Wednesday, December 31, 2008

A look at the past

Principles of Language Learning and Teaching (5th Edition) Principles of Language Learning and Teaching by H. Douglas Brown



This was the book I read thoroughly once I was getting my EFL certificate from Cavendish College of England. Now I would like to re-read parts of it to help me in writing my own book.

Sunday, December 21, 2008

The three phenomena in effect

The author in Chapter 8 (The Tower of Babel) goes on, in three consecutive parts to elaborate on the three major factors (learning, innovation and migration) responsible for the variations of the language throughout the world despite the conviction that there is one innate language all the others drive from. Somehow the author manages to explain the third phenomenon in more irrelevant or unnecessary details than is either fathomable or memorable by the average mind. In my opinion he fails to present more scientific facts to support or elucidate the two others which deserve more attention. Or simply they are more fascinating phenomena than the third one in my mind's eye. I might try to find other sources either from the back of the book or the internet to follow up on them.

The learning trend declares that only some parts of a certain grammar would become innate through the human evolution and the rest remain to be learned by the children born into those languages through interactions with the community and it is even learned within a community itself when some inventions or use of a natural thingamabob requires them to invent a word as well. Another reason for not having the whole codes of language innately placed in our brains is that the language by nature is a sharing code event within people. It according to the author is useless to be possessed by only one person and it will soon "fall out of register with everyone else's". "It would be like a Tango for one", Pinker says.

Anyhow, it still somehow falls short of my clearest comprehension. I need to read more on this one.

The innovation experience is even more intriguing and although more explained than the first one, some details of it still evades my understanding. Perhaps I need to read it or explore it more , too.

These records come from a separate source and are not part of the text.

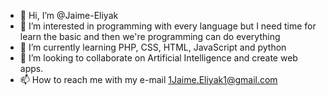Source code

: - 👋 Hi, I’m @Jaime-Eliyak
- 👀 I’m interested in programming with every language but I need time for learn the basic and then we're programming can do everything
- 🌱 I’m currently learning PHP, CSS, HTML, JavaScript and python
- 💞️ I’m looking to collaborate on Artificial Intelligence and create web apps.
- 📫 How to reach me with my e-mail 1Jaime.Eliyak1@gmail.com

<!---
Jaime-Eliyak/Jaime-Eliyak is a ✨ special ✨ repository because its `README.md` (this file) appears on your GitHub profile.
You can click the Preview link to take a look at your changes.
--->
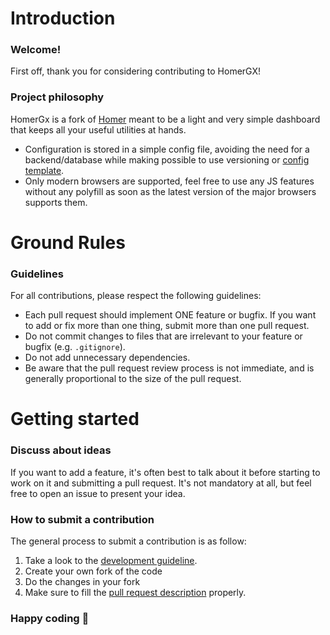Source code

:# Introduction

### Welcome!

First off, thank you for considering contributing to HomerGX!

### Project philosophy

HomerGx is a fork of [Homer](https://github.com/bastienwirtz/homer) meant to be a light and very simple dashboard that keeps all your useful utilities at hands.

- Configuration is stored in a simple config file, avoiding the need for a backend/database while making possible to use versioning or [config template](https://docs.ansible.com/ansible/latest/user_guide/playbooks_templating.html).
- Only modern browsers are supported, feel free to use any JS features without any polyfill as soon as the latest version of the major browsers supports them.


# Ground Rules

### Guidelines
For all contributions, please respect the following guidelines:

* Each pull request should implement ONE feature or bugfix. If you want to add or fix more than one thing, submit more than one pull request.
* Do not commit changes to files that are irrelevant to your feature or bugfix (e.g. `.gitignore`).
* Do not add unnecessary dependencies.
* Be aware that the pull request review process is not immediate, and is generally proportional to the size of the pull request.

# Getting started

### Discuss about ideas

If you want to add a feature, it's often best to talk about it before starting to work on it and submitting a pull request. It's not mandatory at all, but
feel free to open an issue to present your idea.

### How to submit a contribution

The general process to submit a contribution is as follow:
1. Take a look to the [development guideline](./docs/development.md).
2. Create your own fork of the code
3. Do the changes in your fork
4. Make sure to fill the [pull request description](https://github.com/bastienwirtz/homer/blob/main/.github/PULL_REQUEST_TEMPLATE.md) properly.

### Happy coding :metal:
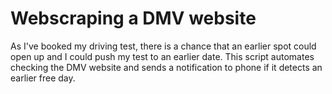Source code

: # Webscraping a DMV website

As I've booked my driving test, there is a chance that an earlier spot could open up and I could push my test to an earlier date. This script automates checking the DMV website and sends a notification to phone if it detects an earlier free day.
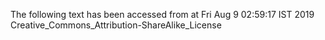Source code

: The following text has been accessed from at Fri Aug 9 02:59:17 IST 2019
Creative_Commons_Attribution-ShareAlike_License
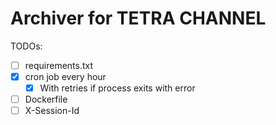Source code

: # Archiver for TETRA CHANNEL

TODOs:
- [ ] requirements.txt
- [x] cron job every hour
  - [x] With retries if process exits with error
- [ ] Dockerfile
- [ ] X-Session-Id
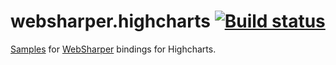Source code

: # websharper.highcharts [![Build status](https://changeme.com)](https://ci.appveyor.com/project/Jand42/websharper-highcharts)

[Samples][samp] for [WebSharper][ws] bindings for Highcharts.

[samp]: http://intellifactory.github.io/websharper.highcharts
[ws]: http://websharper.com/
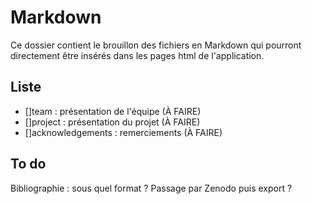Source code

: # Markdown

Ce dossier contient le brouillon des fichiers en Markdown qui pourront directement être insérés dans les pages html de l'application.

## Liste

* []team : présentation de l'équipe (À FAIRE)
* []project : présentation du projet (À FAIRE)
* []acknowledgements : remerciements (À FAIRE)

## To do

Bibliographie : sous quel format ? 
Passage par Zenodo puis export ? 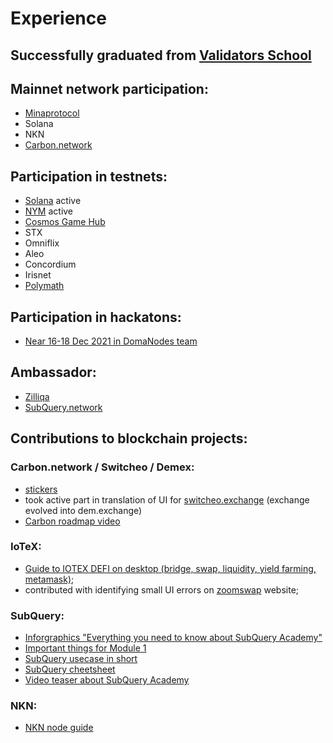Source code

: # Experience

## **Successfully graduated from [Validators School](https://github.com/Distributed-Validators-Synctems/Validator-School)**

## **Mainnet network participation:**
- [Minaprotocol](https://minaexplorer.com/wallet/B62qoZHCPoNTozrDqDtj6vjY7MmD9ZEakVMxTR7btNnqjoKzUqp4EKx)
- Solana
- NKN
- [Carbon.network](https://scan.carbon.network/validator/swthvaloper16tnvdazthcf680gaxaand8vv3y2fzcchr3gzj9?net=main)

## **Participation in testnets:**
- [Solana](https://solana.foundation/sfdp-validators/511pMfd4oivn6uE7MrcJ21hTvcaCtwPGTLgnQAfopir7) active
- [NYM](https://nodes.guru/nym/mixnodecheck?q=punk1ark495s7w7qq2e8yfgg3c7nvfwt2rr5lewmjhy) active
- [Cosmos Game Hub](https://gamenet.one/)
- STX
- Omniflix
- Aleo
- Concordium
- Irisnet
- [Polymath](https://polymath.network/polymesh-testnet/getting-started-polymesh-itn)

## **Participation in hackatons:**
- [Near 16-18 Dec 2021 in DomaNodes team](https://www.youtube.com/watch?v=Ly0yrLQeZRA)

## **Ambassador:**
- [Zilliqa](https://www.zilliqa.com/)
- [SubQuery.network](https://subquery.network/)


## **Contributions to blockchain projects:**
### Carbon.network / Switcheo / Demex:
  - [stickers](https://t.me/addstickers/swth_demex)
  - took active part in translation of UI for [switcheo.exchange](https://switcheo.exchange/) (exchange evolved into dem.exchange)
  - [Carbon roadmap video](https://www.youtube.com/watch?v=WdTv0qBxAHo)
### IoTeX:
  - [Guide to IOTEX DEFI on desktop (bridge, swap, liquidity, yield farming, metamask)](https://medium.com/@polarbear.validator/guide-to-iotex-defi-using-metamask-chrome-extention-bridge-swap-liquidity-yield-farming-21075fe357f6);
  - contributed with identifying small UI errors on [zoomswap](https://zoomswap.io/) website;
### SubQuery:
  - [Inforgraphics "Everything you need to know about SubQuery Academy"](https://twitter.com/rost_1989/status/1450457460456701955?s=20)
  - [Important things for Module 1](https://twitter.com/rost_1989/status/1451641730156089351?s=20)
  - [SubQuery usecase in short](https://twitter.com/rost_1989/status/1455524628831641603?s=20)
  - [SubQuery cheetsheet](https://twitter.com/rost_1989/status/1462506750704336899?s=20)
  - [Video teaser about SubQuery Academy](https://twitter.com/rost_1989/status/1481295643859632130)
### NKN:
  - [NKN node guide](https://github.com/rost1989/NKN-guide)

To put it simply this event initially happens when some language speaker "starts to speak differently" and then it spreads like a contagious incident. The change in speech can happen for a variety of reasons: a word coined, a borrowed term, a stretch in meaning, new jargon or styles that seemed too cool to let go of and gradually penetrated the "mainstream". Language innovation also happens for a more fascinating reason as the author professes: it can occur when a person's brain "reanalyzes" part of a language he mishears or is vague or incomplete. In doing so, he produces something quite new. This trend can be established in different linguistic context: syntactic, phonological, morphological and so on. (P.243-246)

The third phenomenon relates to the history of languages' origin which is not fully solved or explored and has resulted in controversial theories. It also contains the issue of language families which in turn are not fully discovered. This third factor or the way it was explored by the author did not quite charm me. It was either the long display of unfamiliar linguistic terms or the undeveloped and contentious research on the families of the language and their origin that made me lose interest. However, the alarming notion of some languages' extinction due to our modern ways of life, migration and extinction of some ancient cultures is what to which Pinker succeeds to draw the attention.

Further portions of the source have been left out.